> _WHAT TO WORK ON_
From the entries below, return only the lines starting at the one that contains "3. [uv](https://docs.astral.sh/uv/) package" and ending at the one that contains "1. ✅ Creating an MLflow experiment", exactly as they stand.
*** SOURCE RECORDS ***
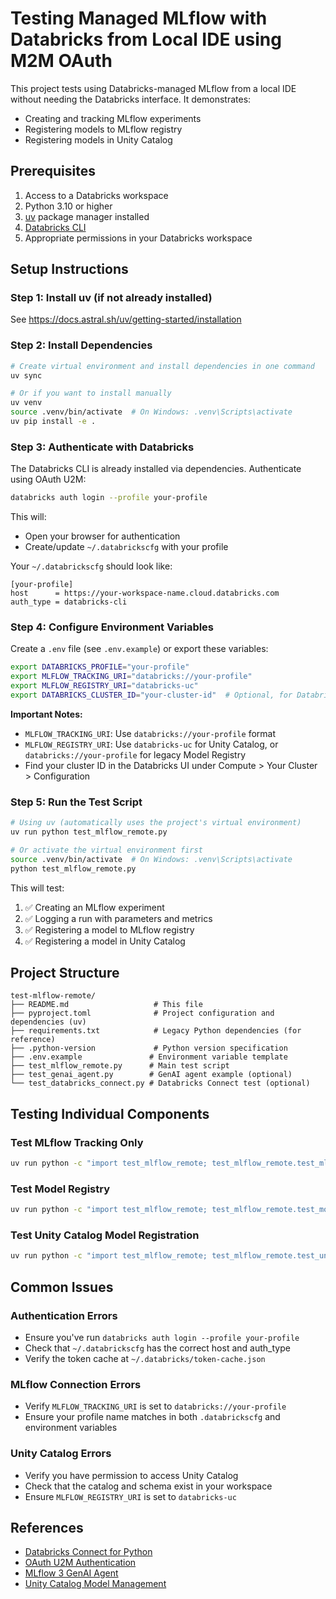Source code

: # Testing Managed MLflow with Databricks from Local IDE using M2M OAuth

This project tests using Databricks-managed MLflow from a local IDE without needing the Databricks interface. It demonstrates:
- Creating and tracking MLflow experiments
- Registering models to MLflow registry
- Registering models in Unity Catalog

## Prerequisites

1. Access to a Databricks workspace
2. Python 3.10 or higher
3. [uv](https://docs.astral.sh/uv/) package manager installed
4. [Databricks CLI](https://docs.databricks.com/aws/en/dev-tools/cli/install)
5. Appropriate permissions in your Databricks workspace

## Setup Instructions

### Step 1: Install uv (if not already installed)

See https://docs.astral.sh/uv/getting-started/installation

### Step 2: Install Dependencies

```bash
# Create virtual environment and install dependencies in one command
uv sync

# Or if you want to install manually
uv venv
source .venv/bin/activate  # On Windows: .venv\Scripts\activate
uv pip install -e .
```

### Step 3: Authenticate with Databricks

The Databricks CLI is already installed via dependencies. Authenticate using OAuth U2M:

```bash
databricks auth login --profile your-profile
```

This will:
- Open your browser for authentication
- Create/update `~/.databrickscfg` with your profile

Your `~/.databrickscfg` should look like:
```
[your-profile]
host      = https://your-workspace-name.cloud.databricks.com
auth_type = databricks-cli
```

### Step 4: Configure Environment Variables

Create a `.env` file (see `.env.example`) or export these variables:

```bash
export DATABRICKS_PROFILE="your-profile"
export MLFLOW_TRACKING_URI="databricks://your-profile"
export MLFLOW_REGISTRY_URI="databricks-uc"
export DATABRICKS_CLUSTER_ID="your-cluster-id"  # Optional, for Databricks Connect
```

**Important Notes:**
- `MLFLOW_TRACKING_URI`: Use `databricks://your-profile` format
- `MLFLOW_REGISTRY_URI`: Use `databricks-uc` for Unity Catalog, or `databricks://your-profile` for legacy Model Registry
- Find your cluster ID in the Databricks UI under Compute > Your Cluster > Configuration

### Step 5: Run the Test Script

```bash
# Using uv (automatically uses the project's virtual environment)
uv run python test_mlflow_remote.py

# Or activate the virtual environment first
source .venv/bin/activate  # On Windows: .venv\Scripts\activate
python test_mlflow_remote.py
```

This will test:
1. ✅ Creating an MLflow experiment
2. ✅ Logging a run with parameters and metrics
3. ✅ Registering a model to MLflow registry
4. ✅ Registering a model in Unity Catalog

## Project Structure

```
test-mlflow-remote/
├── README.md                   # This file
├── pyproject.toml              # Project configuration and dependencies (uv)
├── requirements.txt            # Legacy Python dependencies (for reference)
├── .python-version             # Python version specification
├── .env.example               # Environment variable template
├── test_mlflow_remote.py      # Main test script
├── test_genai_agent.py        # GenAI agent example (optional)
└── test_databricks_connect.py # Databricks Connect test (optional)
```

## Testing Individual Components

### Test MLflow Tracking Only
```bash
uv run python -c "import test_mlflow_remote; test_mlflow_remote.test_mlflow_tracking()"
```

### Test Model Registry
```bash
uv run python -c "import test_mlflow_remote; test_mlflow_remote.test_model_registry()"
```

### Test Unity Catalog Model Registration
```bash
uv run python -c "import test_mlflow_remote; test_mlflow_remote.test_unity_catalog_model()"
```

## Common Issues

### Authentication Errors
- Ensure you've run `databricks auth login --profile your-profile`
- Check that `~/.databrickscfg` has the correct host and auth_type
- Verify the token cache at `~/.databricks/token-cache.json`

### MLflow Connection Errors
- Verify `MLFLOW_TRACKING_URI` is set to `databricks://your-profile`
- Ensure your profile name matches in both `.databrickscfg` and environment variables

### Unity Catalog Errors
- Verify you have permission to access Unity Catalog
- Check that the catalog and schema exist in your workspace
- Ensure `MLFLOW_REGISTRY_URI` is set to `databricks-uc`

## References

- [Databricks Connect for Python](https://docs.databricks.com/aws/en/dev-tools/databricks-connect/python/)
- [OAuth U2M Authentication](https://docs.databricks.com/aws/en/dev-tools/auth/oauth-u2m)
- [MLflow 3 GenAI Agent](https://mlflow.org/docs/latest/genai/mlflow-3/genai-agent/)
- [Unity Catalog Model Management](https://docs.databricks.com/aws/en/machine-learning/manage-model-lifecycle/)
*** End of SOURCE RECORDS ***
> _ANSWER SPACE_
3. [uv](https://docs.astral.sh/uv/) package manager installed
4. [Databricks CLI](https://docs.databricks.com/aws/en/dev-tools/cli/install)
5. Appropriate permissions in your Databricks workspace

## Setup Instructions

### Step 1: Install uv (if not already installed)

See https://docs.astral.sh/uv/getting-started/installation

### Step 2: Install Dependencies

```bash
# Create virtual environment and install dependencies in one command
uv sync

# Or if you want to install manually
uv venv
source .venv/bin/activate  # On Windows: .venv\Scripts\activate
uv pip install -e .
```

### Step 3: Authenticate with Databricks

The Databricks CLI is already installed via dependencies. Authenticate using OAuth U2M:

```bash
databricks auth login --profile your-profile
```

This will:
- Open your browser for authentication
- Create/update `~/.databrickscfg` with your profile

Your `~/.databrickscfg` should look like:
```
[your-profile]
host      = https://your-workspace-name.cloud.databricks.com
auth_type = databricks-cli
```

### Step 4: Configure Environment Variables

Create a `.env` file (see `.env.example`) or export these variables:

```bash
export DATABRICKS_PROFILE="your-profile"
export MLFLOW_TRACKING_URI="databricks://your-profile"
export MLFLOW_REGISTRY_URI="databricks-uc"
export DATABRICKS_CLUSTER_ID="your-cluster-id"  # Optional, for Databricks Connect
```

**Important Notes:**
- `MLFLOW_TRACKING_URI`: Use `databricks://your-profile` format
- `MLFLOW_REGISTRY_URI`: Use `databricks-uc` for Unity Catalog, or `databricks://your-profile` for legacy Model Registry
- Find your cluster ID in the Databricks UI under Compute > Your Cluster > Configuration

### Step 5: Run the Test Script

```bash
# Using uv (automatically uses the project's virtual environment)
uv run python test_mlflow_remote.py

# Or activate the virtual environment first
source .venv/bin/activate  # On Windows: .venv\Scripts\activate
python test_mlflow_remote.py
```

This will test:
1. ✅ Creating an MLflow experiment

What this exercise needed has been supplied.